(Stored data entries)
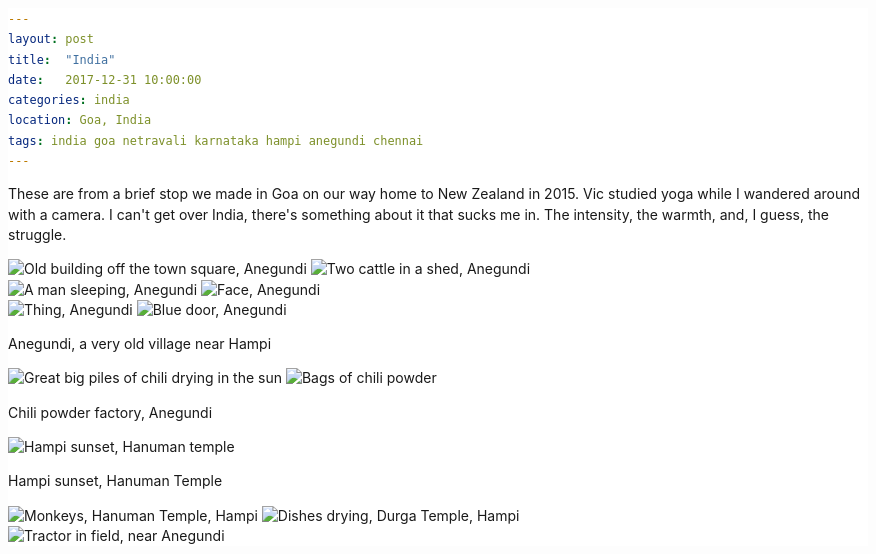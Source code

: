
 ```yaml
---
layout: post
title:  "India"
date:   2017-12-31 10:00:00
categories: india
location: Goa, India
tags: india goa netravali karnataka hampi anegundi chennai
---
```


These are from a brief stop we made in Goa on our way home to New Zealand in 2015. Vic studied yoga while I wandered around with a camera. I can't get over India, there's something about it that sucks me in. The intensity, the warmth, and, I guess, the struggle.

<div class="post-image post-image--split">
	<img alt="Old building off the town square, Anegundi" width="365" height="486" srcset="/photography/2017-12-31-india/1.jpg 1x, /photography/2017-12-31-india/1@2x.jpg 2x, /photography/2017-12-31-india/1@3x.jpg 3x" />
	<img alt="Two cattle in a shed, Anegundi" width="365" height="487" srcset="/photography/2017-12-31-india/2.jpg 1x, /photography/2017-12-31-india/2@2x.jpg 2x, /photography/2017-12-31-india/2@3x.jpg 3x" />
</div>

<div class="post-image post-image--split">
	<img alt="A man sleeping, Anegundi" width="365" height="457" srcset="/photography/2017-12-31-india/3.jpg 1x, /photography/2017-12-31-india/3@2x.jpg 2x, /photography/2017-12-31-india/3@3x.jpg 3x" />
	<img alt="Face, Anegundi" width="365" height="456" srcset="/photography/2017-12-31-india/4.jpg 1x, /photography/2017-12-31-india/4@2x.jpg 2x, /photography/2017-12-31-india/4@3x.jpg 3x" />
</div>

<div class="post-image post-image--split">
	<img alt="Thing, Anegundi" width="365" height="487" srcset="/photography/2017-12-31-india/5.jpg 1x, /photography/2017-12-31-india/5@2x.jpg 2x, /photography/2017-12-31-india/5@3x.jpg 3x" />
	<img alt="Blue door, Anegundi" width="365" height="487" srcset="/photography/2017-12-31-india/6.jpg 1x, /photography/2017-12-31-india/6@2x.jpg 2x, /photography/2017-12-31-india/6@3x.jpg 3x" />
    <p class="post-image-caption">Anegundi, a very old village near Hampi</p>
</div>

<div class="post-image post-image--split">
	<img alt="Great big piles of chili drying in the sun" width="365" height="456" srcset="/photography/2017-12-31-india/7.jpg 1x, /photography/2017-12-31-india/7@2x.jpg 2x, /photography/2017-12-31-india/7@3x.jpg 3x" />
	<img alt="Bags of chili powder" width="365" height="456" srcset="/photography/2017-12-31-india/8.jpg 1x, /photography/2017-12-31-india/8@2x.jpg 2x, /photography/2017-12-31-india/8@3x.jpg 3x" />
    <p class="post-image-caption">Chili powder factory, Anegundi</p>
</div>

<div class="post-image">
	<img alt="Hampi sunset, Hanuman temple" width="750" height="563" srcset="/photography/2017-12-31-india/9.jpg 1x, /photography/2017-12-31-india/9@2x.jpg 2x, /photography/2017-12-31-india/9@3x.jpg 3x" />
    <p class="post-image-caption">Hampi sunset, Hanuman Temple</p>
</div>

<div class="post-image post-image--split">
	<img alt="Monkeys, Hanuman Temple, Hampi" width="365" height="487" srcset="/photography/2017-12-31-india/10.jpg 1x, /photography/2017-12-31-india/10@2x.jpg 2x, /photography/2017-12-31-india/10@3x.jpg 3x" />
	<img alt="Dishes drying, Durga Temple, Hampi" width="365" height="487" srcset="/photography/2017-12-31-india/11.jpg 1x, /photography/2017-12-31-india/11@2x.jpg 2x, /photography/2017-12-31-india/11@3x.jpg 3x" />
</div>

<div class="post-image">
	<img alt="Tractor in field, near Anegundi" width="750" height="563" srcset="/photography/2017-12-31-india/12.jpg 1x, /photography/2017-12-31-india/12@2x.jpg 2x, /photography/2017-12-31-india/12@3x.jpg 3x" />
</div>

--

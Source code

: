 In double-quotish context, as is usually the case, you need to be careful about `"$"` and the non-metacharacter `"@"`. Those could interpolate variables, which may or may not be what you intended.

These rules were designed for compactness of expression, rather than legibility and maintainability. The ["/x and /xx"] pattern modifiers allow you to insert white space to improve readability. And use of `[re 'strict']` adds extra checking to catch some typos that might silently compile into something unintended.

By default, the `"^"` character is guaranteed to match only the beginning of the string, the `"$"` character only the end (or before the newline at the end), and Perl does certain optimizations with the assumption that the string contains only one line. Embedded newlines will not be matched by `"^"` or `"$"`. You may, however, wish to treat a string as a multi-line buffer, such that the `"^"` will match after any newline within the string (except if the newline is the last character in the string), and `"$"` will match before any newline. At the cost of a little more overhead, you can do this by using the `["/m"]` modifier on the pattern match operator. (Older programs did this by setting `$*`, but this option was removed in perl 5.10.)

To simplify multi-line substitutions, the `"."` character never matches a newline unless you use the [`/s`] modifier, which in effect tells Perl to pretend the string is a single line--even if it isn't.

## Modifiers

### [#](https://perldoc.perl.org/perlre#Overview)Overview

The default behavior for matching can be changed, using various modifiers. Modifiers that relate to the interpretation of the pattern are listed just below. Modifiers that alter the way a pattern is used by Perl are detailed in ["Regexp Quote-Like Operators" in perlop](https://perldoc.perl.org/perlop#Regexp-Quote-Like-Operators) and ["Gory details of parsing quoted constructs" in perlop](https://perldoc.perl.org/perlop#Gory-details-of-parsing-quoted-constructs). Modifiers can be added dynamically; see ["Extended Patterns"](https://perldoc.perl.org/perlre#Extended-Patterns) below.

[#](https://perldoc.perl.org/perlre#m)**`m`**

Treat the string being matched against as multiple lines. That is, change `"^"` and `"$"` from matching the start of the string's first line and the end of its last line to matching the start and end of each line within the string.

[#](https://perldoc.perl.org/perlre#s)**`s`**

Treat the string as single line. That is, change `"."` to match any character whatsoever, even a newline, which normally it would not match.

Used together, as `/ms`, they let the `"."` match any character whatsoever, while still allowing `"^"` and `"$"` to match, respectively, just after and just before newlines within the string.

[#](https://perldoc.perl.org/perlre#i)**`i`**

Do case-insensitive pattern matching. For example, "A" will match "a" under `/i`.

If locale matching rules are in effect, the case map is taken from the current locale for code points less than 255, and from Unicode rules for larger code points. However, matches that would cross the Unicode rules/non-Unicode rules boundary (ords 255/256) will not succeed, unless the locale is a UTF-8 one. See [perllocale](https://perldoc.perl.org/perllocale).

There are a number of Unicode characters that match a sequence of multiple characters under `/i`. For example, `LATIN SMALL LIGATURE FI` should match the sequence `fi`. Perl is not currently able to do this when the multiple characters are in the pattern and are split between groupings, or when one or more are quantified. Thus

* * *

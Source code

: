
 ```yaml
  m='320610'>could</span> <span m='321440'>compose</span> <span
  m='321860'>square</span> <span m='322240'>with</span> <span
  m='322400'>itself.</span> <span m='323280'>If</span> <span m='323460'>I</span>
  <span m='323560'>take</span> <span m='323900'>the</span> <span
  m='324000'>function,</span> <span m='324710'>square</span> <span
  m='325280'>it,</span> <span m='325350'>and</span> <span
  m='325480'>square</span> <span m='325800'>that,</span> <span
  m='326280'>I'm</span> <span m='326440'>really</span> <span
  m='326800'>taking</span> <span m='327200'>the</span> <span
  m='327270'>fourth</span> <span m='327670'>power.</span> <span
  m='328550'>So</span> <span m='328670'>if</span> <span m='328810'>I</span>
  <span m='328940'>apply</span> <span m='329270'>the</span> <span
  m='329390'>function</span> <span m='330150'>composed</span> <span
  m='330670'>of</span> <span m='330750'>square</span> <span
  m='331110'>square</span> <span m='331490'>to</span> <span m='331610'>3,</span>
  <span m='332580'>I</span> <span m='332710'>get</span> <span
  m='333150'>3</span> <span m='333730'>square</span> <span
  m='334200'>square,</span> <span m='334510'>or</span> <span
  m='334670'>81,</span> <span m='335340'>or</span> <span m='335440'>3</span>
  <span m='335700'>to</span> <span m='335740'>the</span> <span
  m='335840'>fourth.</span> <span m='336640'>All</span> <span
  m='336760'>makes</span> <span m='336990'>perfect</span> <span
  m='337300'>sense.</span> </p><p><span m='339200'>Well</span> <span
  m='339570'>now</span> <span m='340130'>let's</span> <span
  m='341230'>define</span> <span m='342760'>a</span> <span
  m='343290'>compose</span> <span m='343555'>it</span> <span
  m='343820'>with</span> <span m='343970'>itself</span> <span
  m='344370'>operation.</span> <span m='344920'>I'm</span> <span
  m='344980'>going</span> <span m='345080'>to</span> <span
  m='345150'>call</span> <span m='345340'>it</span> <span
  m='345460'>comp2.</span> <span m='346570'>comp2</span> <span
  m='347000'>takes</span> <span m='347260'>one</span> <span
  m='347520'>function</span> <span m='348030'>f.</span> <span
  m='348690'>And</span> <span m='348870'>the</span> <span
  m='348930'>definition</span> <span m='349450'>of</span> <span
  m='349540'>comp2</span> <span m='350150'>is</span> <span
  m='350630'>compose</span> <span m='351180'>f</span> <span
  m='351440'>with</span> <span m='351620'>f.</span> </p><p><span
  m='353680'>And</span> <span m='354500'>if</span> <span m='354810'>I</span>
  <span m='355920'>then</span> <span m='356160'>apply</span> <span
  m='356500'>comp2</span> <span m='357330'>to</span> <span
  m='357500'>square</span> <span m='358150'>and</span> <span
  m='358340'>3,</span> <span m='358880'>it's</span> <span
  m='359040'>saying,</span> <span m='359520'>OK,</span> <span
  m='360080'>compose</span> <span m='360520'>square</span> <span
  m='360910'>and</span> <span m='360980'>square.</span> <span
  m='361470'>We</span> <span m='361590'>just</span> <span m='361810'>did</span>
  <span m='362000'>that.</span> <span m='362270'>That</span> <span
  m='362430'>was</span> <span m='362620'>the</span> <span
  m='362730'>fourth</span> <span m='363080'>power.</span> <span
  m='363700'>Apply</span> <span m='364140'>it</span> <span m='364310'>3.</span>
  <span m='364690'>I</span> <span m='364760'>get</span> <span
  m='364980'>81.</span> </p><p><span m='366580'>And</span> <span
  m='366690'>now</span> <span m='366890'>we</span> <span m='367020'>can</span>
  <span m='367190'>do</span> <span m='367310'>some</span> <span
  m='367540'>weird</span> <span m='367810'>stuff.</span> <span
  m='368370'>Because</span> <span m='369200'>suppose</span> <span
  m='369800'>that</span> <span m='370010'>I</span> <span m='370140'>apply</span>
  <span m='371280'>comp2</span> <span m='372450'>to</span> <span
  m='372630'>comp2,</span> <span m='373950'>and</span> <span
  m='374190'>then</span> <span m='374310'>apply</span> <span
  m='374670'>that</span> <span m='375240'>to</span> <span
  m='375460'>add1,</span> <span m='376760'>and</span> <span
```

PROBLEM STATEMENT –
Find the lines in the data that include "even", then copy each of them.

TASK RESPONSE –
To simplify multi-line substitutions, the `"."` character never matches a newline unless you use the [`/s`] modifier, which in effect tells Perl to pretend the string is a single line--even if it isn't.
Treat the string as single line. That is, change `"."` to match any character whatsoever, even a newline, which normally it would not match.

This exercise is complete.